* _REQUIREMENT_:
The answer must consist of every line in the data that contains "Enhanced".

§ §

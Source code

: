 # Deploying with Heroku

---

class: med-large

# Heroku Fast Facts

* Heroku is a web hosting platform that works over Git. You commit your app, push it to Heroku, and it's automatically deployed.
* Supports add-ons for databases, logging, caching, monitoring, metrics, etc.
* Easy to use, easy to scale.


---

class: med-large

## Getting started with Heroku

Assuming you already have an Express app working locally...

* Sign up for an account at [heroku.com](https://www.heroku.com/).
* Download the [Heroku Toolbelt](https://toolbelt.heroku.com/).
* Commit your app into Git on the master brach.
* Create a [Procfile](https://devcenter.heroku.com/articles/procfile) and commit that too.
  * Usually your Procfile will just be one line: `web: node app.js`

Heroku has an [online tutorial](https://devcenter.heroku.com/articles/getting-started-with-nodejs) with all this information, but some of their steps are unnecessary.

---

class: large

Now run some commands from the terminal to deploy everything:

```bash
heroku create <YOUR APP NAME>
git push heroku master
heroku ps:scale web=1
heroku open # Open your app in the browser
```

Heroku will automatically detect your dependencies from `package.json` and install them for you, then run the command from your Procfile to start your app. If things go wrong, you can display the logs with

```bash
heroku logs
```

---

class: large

§ §

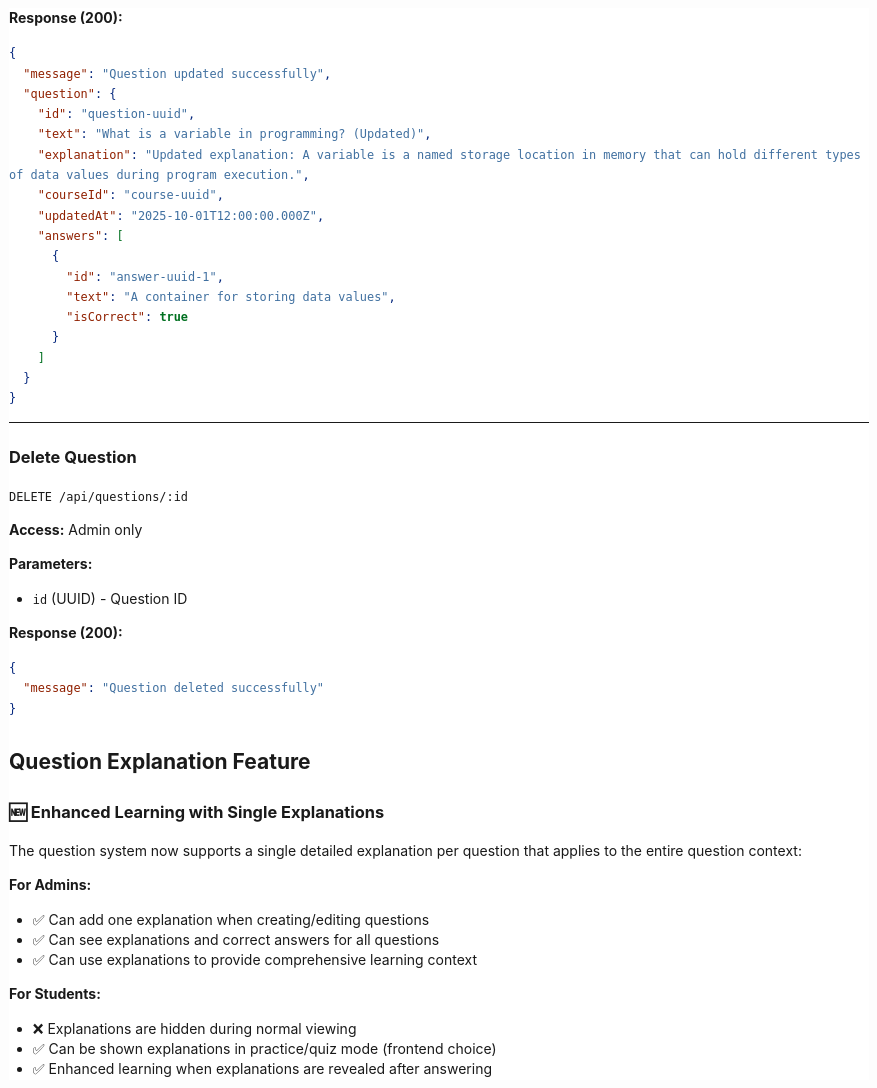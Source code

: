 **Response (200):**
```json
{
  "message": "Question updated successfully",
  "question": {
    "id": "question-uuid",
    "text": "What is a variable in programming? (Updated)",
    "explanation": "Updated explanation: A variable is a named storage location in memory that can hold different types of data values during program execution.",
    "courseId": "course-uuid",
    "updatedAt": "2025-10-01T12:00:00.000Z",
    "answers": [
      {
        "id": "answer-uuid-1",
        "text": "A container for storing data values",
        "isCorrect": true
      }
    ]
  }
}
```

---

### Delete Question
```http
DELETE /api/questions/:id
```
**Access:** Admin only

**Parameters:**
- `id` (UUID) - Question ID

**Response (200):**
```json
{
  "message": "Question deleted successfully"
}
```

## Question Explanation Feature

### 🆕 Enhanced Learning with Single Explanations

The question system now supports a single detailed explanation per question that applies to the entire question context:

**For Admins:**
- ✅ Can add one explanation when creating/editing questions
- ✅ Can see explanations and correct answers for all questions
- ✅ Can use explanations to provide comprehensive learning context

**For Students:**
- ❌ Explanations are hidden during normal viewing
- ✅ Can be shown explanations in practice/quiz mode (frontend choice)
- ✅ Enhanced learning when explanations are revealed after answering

§ §

* _EXPECTED OUTPUT_:
### 🆕 Enhanced Learning with Single Explanations
- ✅ Enhanced learning when explanations are revealed after answering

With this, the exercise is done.